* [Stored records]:

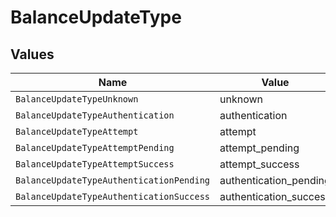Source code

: # BalanceUpdateType


## Values

| Name                                     | Value                                    |
| ---------------------------------------- | ---------------------------------------- |
| `BalanceUpdateTypeUnknown`               | unknown                                  |
| `BalanceUpdateTypeAuthentication`        | authentication                           |
| `BalanceUpdateTypeAttempt`               | attempt                                  |
| `BalanceUpdateTypeAttemptPending`        | attempt_pending                          |
| `BalanceUpdateTypeAttemptSuccess`        | attempt_success                          |
| `BalanceUpdateTypeAuthenticationPending` | authentication_pending                   |
| `BalanceUpdateTypeAuthenticationSuccess` | authentication_success                   |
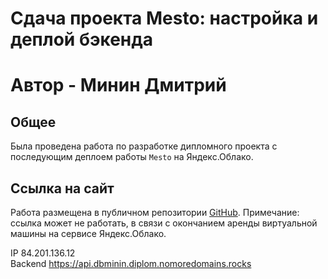 # Сдача проекта Mesto: настройка и деплой бэкенда

# Автор - Минин Дмитрий

## Общее

Была проведена работа по разработке дипломного проекта с последующим деплоем работы `Mesto`
на Яндекс.Облако.

## Ссылка на сайт

Работа размещена в публичном репозитории [GitHub](https://github.com/MininDmitriy/movies-explorer-api).
Примечание: ссылка может не работать, в связи с окончанием аренды виртуальной машины на сервисе Яндекс.Облако.

IP  84.201.136.12  
Backend  https://api.dbminin.diplom.nomoredomains.rocks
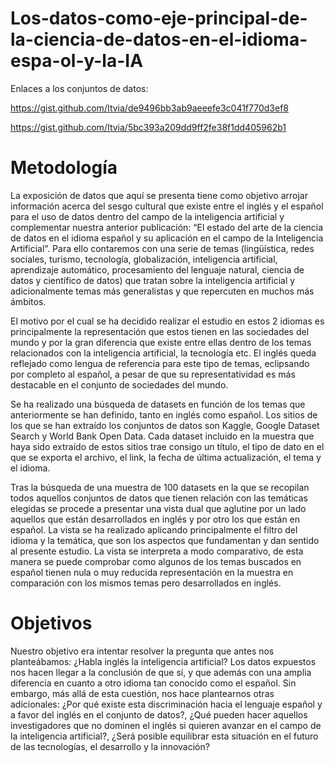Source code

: # Los-datos-como-eje-principal-de-la-ciencia-de-datos-en-el-idioma-espa-ol-y-la-IA
Enlaces a los conjuntos de datos:

https://gist.github.com/Itvia/de9496bb3ab9aeeefe3c041f770d3ef8

https://gist.github.com/Itvia/5bc393a209dd9ff2fe38f1dd405962b1
# Metodología
La exposición de datos que aquí se presenta tiene como objetivo arrojar información acerca del sesgo cultural que existe entre el inglés y el español para el uso de datos dentro del campo de la inteligencia artificial y complementar nuestra anterior publicación: “El estado del arte de la ciencia de datos en el idioma español y su aplicación en el campo de la Inteligencia Artificial”. Para ello contaremos con una serie de temas (lingüística, redes sociales, turismo, tecnología, globalización, inteligencia artificial, aprendizaje automático, procesamiento del lenguaje natural, ciencia de datos y científico de datos) que tratan sobre la inteligencia artificial y adicionalmente temas más generalistas y que repercuten en muchos más ámbitos.

El motivo por el cual se ha decidido realizar el estudio en estos 2 idiomas es principalmente la representación que estos tienen en las sociedades del mundo y por la gran diferencia que existe entre ellas dentro de los temas relacionados con la inteligencia artificial, la tecnología etc. El inglés queda reflejado como lengua de referencia para este tipo de temas, eclipsando por completo al español, a pesar de que su representatividad es más destacable en el conjunto de sociedades del mundo.

Se ha realizado una búsqueda de datasets en función de los temas que anteriormente se han definido, tanto en inglés como español. Los sitios de los que se han extraído los conjuntos de datos son Kaggle, Google Dataset Search y World Bank Open Data. Cada dataset incluido en la muestra que haya sido extraído de estos sitios trae consigo un título, el tipo de dato en el que se exporta el archivo, el link, la fecha de última actualización, el tema y el idioma.

Tras la búsqueda de una muestra de 100 datasets en la que se recopilan todos aquellos conjuntos de datos que tienen relación con las temáticas elegidas se procede a presentar una vista dual que aglutine por un lado aquellos que están desarrollados en inglés y  por otro los que están en español. La vista se ha realizado aplicando principalmente el filtro del idioma y la temática, que son los aspectos que fundamentan y dan sentido al presente estudio. La vista se interpreta a modo comparativo, de esta manera se puede comprobar como algunos de los temas buscados en español tienen nula o muy reducida representación en la muestra en comparación con los mismos temas pero desarrollados en inglés. 

# Objetivos 
Nuestro objetivo era intentar resolver la pregunta que antes nos planteábamos: ¿Habla inglés la inteligencia artificial? Los datos expuestos nos hacen llegar a la conclusión de que sí, y que además con una amplia diferencia en cuanto a otro idioma tan conocido como el español. Sin embargo, más allá de esta cuestión, nos hace plantearnos otras adicionales: ¿Por qué existe esta discriminación hacia el lenguaje español y a favor del inglés en el conjunto de datos?, ¿Qué pueden hacer aquellos investigadores que no dominen el inglés si quieren avanzar en el campo de la inteligencia artificial?, ¿Será posible equilibrar esta situación en el futuro de las tecnologías, el desarrollo y la innovación?
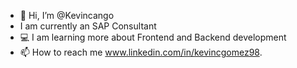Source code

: - 👋 Hi, I’m @Kevincango
- I am currently an SAP Consultant
- 💻 I am learning more about Frontend and Backend development
- 📫 How to reach me www.linkedin.com/in/kevincgomez98.

<!---
Kevincango/Kevincango is a ✨ special ✨ repository because its `README.md` (this file) appears on your GitHub profile.
You can click the Preview link to take a look at your changes.
--->
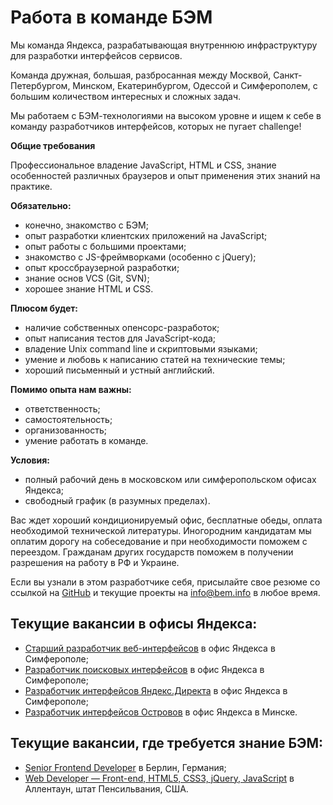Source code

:Работа в команде БЭМ
====================

Мы команда Яндекса, разрабатывающая внутреннюю инфраструктуру для разработки интерфейсов сервисов.

Команда дружная, большая, разбросанная между Москвой, Санкт-Петербургом, Минском, Екатеринбургом, Одессой и Симферополем, с большим количеством интересных и сложных задач.

Мы работаем с БЭМ-технологиями на высоком уровне и ищем к себе в команду разработчиков интерфейсов, которых не пугает challenge!

**Общие требования**

Профессиональное владение JavaScript, HTML и CSS, знание особенностей различных браузеров и опыт применения этих знаний на практике.

**Обязательно:**
  * конечно, знакомство с БЭМ;
  * опыт разработки клиентских приложений на JavaScript;
  * опыт работы с большими проектами;
  * знакомство с JS-фреймворками (особенно с jQuery);
  * опыт кроссбраузерной разработки;
  * знание основ VCS (Git, SVN);
  * хорошее знание HTML и CSS.

**Плюсом будет:**
  * наличие собственных опенсорс-разработок;
  * опыт написания тестов для JavaScript-кода;
  * владение Unix command line и скриптовыми языками;
  * умение и любовь к написанию статей на технические темы;
  * хороший письменный и устный английский.

**Помимо опыта нам важны:**
  * ответственность;
  * самостоятельность;
  * организованность;
  * умение работать в команде.

**Условия:**
  * полный рабочий день в московском или симферопольском офисах Яндекса;
  * свободный график (в разумных пределах).

Вас ждет хороший кондиционируемый офис, бесплатные обеды, оплата необходимой технической литературы. Иногородним кандидатам мы оплатим дорогу на собеседование и при необходимости поможем с переездом. Гражданам других государств поможем в получении разрешения на работу в РФ и Украине.

Если вы узнали в этом разработчике себя, присылайте свое резюме со ссылкой на [GitHub](https://github.com/) и текущие проекты на [info@bem.info](mailto:info@bem.info) в любое время.

Текущие вакансии в офисы Яндекса:
-----------------
  * [Старший разработчик веб-интерфейсов](http://company.yandex.ru/job/vacancies/dev_int_simf.xml) в офис Яндекса в Симферополе;
  * [Разработчик поисковых интерфейсов](http://company.yandex.ru/job/vacancies/dev_int_kiev.xml) в офис Яндекса в Симферополе;
  * [Разработчик интерфейсов Яндекс.Директа](http://company.yandex.ru/job/vacancies/dev_int_direct.xml) в офис Яндекса в Симферополе;
  * [Разработчик интерфейсов Островов](http://company.yandex.ru/job/vacancies/dev_islands_minsk.xml) в офис Яндекса в Минске.
  
Текущие вакансии, где требуется знание БЭМ:
-----------------
  * [Senior Frontend Developer](https://www.linkedin.com/jobs2/view/10839316?trk=vsrp_jobs_res_name&trkInfo=VSRPsearchId%3A1973313181394033367979%2CVSRPtargetId%3A10839316%2CVSRPcmpt%3Aprimary) в Берлин, Германия;
  * [Web Developer — Front-end, HTML5, CSS3, jQuery, JavaScript](http://www.dice.com/job/result/ceiam/JMJO032170) в Аллентаун, штат Пенсильвания, США.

* [Work task]:
A verbatim copy of the entries, without the pictures, is what this task requires.

* [Result of the exercise]:
Source code

: # BalanceUpdateType


## Values

| Name                                     | Value                                    |
| ---------------------------------------- | ---------------------------------------- |
| `BalanceUpdateTypeUnknown`               | unknown                                  |
| `BalanceUpdateTypeAuthentication`        | authentication                           |
| `BalanceUpdateTypeAttempt`               | attempt                                  |
| `BalanceUpdateTypeAttemptPending`        | attempt_pending                          |
| `BalanceUpdateTypeAttemptSuccess`        | attempt_success                          |
| `BalanceUpdateTypeAuthenticationPending` | authentication_pending                   |
| `BalanceUpdateTypeAuthenticationSuccess` | authentication_success                   |
 # Сдача проекта Mesto: настройка и деплой бэкенда

# Автор - Минин Дмитрий

## Общее

Была проведена работа по разработке дипломного проекта с последующим деплоем работы `Mesto`
на Яндекс.Облако.

## Ссылка на сайт

Работа размещена в публичном репозитории [GitHub](https://github.com/MininDmitriy/movies-explorer-api).
Примечание: ссылка может не работать, в связи с окончанием аренды виртуальной машины на сервисе Яндекс.Облако.

IP  84.201.136.12  
Backend  https://api.dbminin.diplom.nomoredomains.rocks
Source code

: # Los-datos-como-eje-principal-de-la-ciencia-de-datos-en-el-idioma-espa-ol-y-la-IA
Enlaces a los conjuntos de datos:

https://gist.github.com/Itvia/de9496bb3ab9aeeefe3c041f770d3ef8

https://gist.github.com/Itvia/5bc393a209dd9ff2fe38f1dd405962b1
# Metodología
La exposición de datos que aquí se presenta tiene como objetivo arrojar información acerca del sesgo cultural que existe entre el inglés y el español para el uso de datos dentro del campo de la inteligencia artificial y complementar nuestra anterior publicación: “El estado del arte de la ciencia de datos en el idioma español y su aplicación en el campo de la Inteligencia Artificial”. Para ello contaremos con una serie de temas (lingüística, redes sociales, turismo, tecnología, globalización, inteligencia artificial, aprendizaje automático, procesamiento del lenguaje natural, ciencia de datos y científico de datos) que tratan sobre la inteligencia artificial y adicionalmente temas más generalistas y que repercuten en muchos más ámbitos.

El motivo por el cual se ha decidido realizar el estudio en estos 2 idiomas es principalmente la representación que estos tienen en las sociedades del mundo y por la gran diferencia que existe entre ellas dentro de los temas relacionados con la inteligencia artificial, la tecnología etc. El inglés queda reflejado como lengua de referencia para este tipo de temas, eclipsando por completo al español, a pesar de que su representatividad es más destacable en el conjunto de sociedades del mundo.

Se ha realizado una búsqueda de datasets en función de los temas que anteriormente se han definido, tanto en inglés como español. Los sitios de los que se han extraído los conjuntos de datos son Kaggle, Google Dataset Search y World Bank Open Data. Cada dataset incluido en la muestra que haya sido extraído de estos sitios trae consigo un título, el tipo de dato en el que se exporta el archivo, el link, la fecha de última actualización, el tema y el idioma.

Tras la búsqueda de una muestra de 100 datasets en la que se recopilan todos aquellos conjuntos de datos que tienen relación con las temáticas elegidas se procede a presentar una vista dual que aglutine por un lado aquellos que están desarrollados en inglés y  por otro los que están en español. La vista se ha realizado aplicando principalmente el filtro del idioma y la temática, que son los aspectos que fundamentan y dan sentido al presente estudio. La vista se interpreta a modo comparativo, de esta manera se puede comprobar como algunos de los temas buscados en español tienen nula o muy reducida representación en la muestra en comparación con los mismos temas pero desarrollados en inglés. 

# Objetivos 
Nuestro objetivo era intentar resolver la pregunta que antes nos planteábamos: ¿Habla inglés la inteligencia artificial? Los datos expuestos nos hacen llegar a la conclusión de que sí, y que además con una amplia diferencia en cuanto a otro idioma tan conocido como el español. Sin embargo, más allá de esta cuestión, nos hace plantearnos otras adicionales: ¿Por qué existe esta discriminación hacia el lenguaje español y a favor del inglés en el conjunto de datos?, ¿Qué pueden hacer aquellos investigadores que no dominen el inglés si quieren avanzar en el campo de la inteligencia artificial?, ¿Será posible equilibrar esta situación en el futuro de las tecnologías, el desarrollo y la innovación?
Source code

: - 👋 Hi, I’m @Kevincango
- I am currently an SAP Consultant
- 💻 I am learning more about Frontend and Backend development
- 📫 How to reach me www.linkedin.com/in/kevincgomez98.

<!---
Kevincango/Kevincango is a ✨ special ✨ repository because its `README.md` (this file) appears on your GitHub profile.
You can click the Preview link to take a look at your changes.
--->
Source code

:Работа в команде БЭМ
====================

Мы команда Яндекса, разрабатывающая внутреннюю инфраструктуру для разработки интерфейсов сервисов.

Команда дружная, большая, разбросанная между Москвой, Санкт-Петербургом, Минском, Екатеринбургом, Одессой и Симферополем, с большим количеством интересных и сложных задач.

Мы работаем с БЭМ-технологиями на высоком уровне и ищем к себе в команду разработчиков интерфейсов, которых не пугает challenge!

**Общие требования**

Профессиональное владение JavaScript, HTML и CSS, знание особенностей различных браузеров и опыт применения этих знаний на практике.

**Обязательно:**
  * конечно, знакомство с БЭМ;
  * опыт разработки клиентских приложений на JavaScript;
  * опыт работы с большими проектами;
  * знакомство с JS-фреймворками (особенно с jQuery);
  * опыт кроссбраузерной разработки;
  * знание основ VCS (Git, SVN);
  * хорошее знание HTML и CSS.

**Плюсом будет:**
  * наличие собственных опенсорс-разработок;
  * опыт написания тестов для JavaScript-кода;
  * владение Unix command line и скриптовыми языками;
  * умение и любовь к написанию статей на технические темы;
  * хороший письменный и устный английский.

**Помимо опыта нам важны:**
  * ответственность;
  * самостоятельность;
  * организованность;
  * умение работать в команде.

**Условия:**
  * полный рабочий день в московском или симферопольском офисах Яндекса;
  * свободный график (в разумных пределах).

Вас ждет хороший кондиционируемый офис, бесплатные обеды, оплата необходимой технической литературы. Иногородним кандидатам мы оплатим дорогу на собеседование и при необходимости поможем с переездом. Гражданам других государств поможем в получении разрешения на работу в РФ и Украине.

Если вы узнали в этом разработчике себя, присылайте свое резюме со ссылкой на [GitHub](https://github.com/) и текущие проекты на [info@bem.info](mailto:info@bem.info) в любое время.

Текущие вакансии в офисы Яндекса:
-----------------
  * [Старший разработчик веб-интерфейсов](http://company.yandex.ru/job/vacancies/dev_int_simf.xml) в офис Яндекса в Симферополе;
  * [Разработчик поисковых интерфейсов](http://company.yandex.ru/job/vacancies/dev_int_kiev.xml) в офис Яндекса в Симферополе;
  * [Разработчик интерфейсов Яндекс.Директа](http://company.yandex.ru/job/vacancies/dev_int_direct.xml) в офис Яндекса в Симферополе;
  * [Разработчик интерфейсов Островов](http://company.yandex.ru/job/vacancies/dev_islands_minsk.xml) в офис Яндекса в Минске.
  
Текущие вакансии, где требуется знание БЭМ:
-----------------
  * [Senior Frontend Developer](https://www.linkedin.com/jobs2/view/10839316?trk=vsrp_jobs_res_name&trkInfo=VSRPsearchId%3A1973313181394033367979%2CVSRPtargetId%3A10839316%2CVSRPcmpt%3Aprimary) в Берлин, Германия;
  * [Web Developer — Front-end, HTML5, CSS3, jQuery, JavaScript](http://www.dice.com/job/result/ceiam/JMJO032170) в Аллентаун, штат Пенсильвания, США.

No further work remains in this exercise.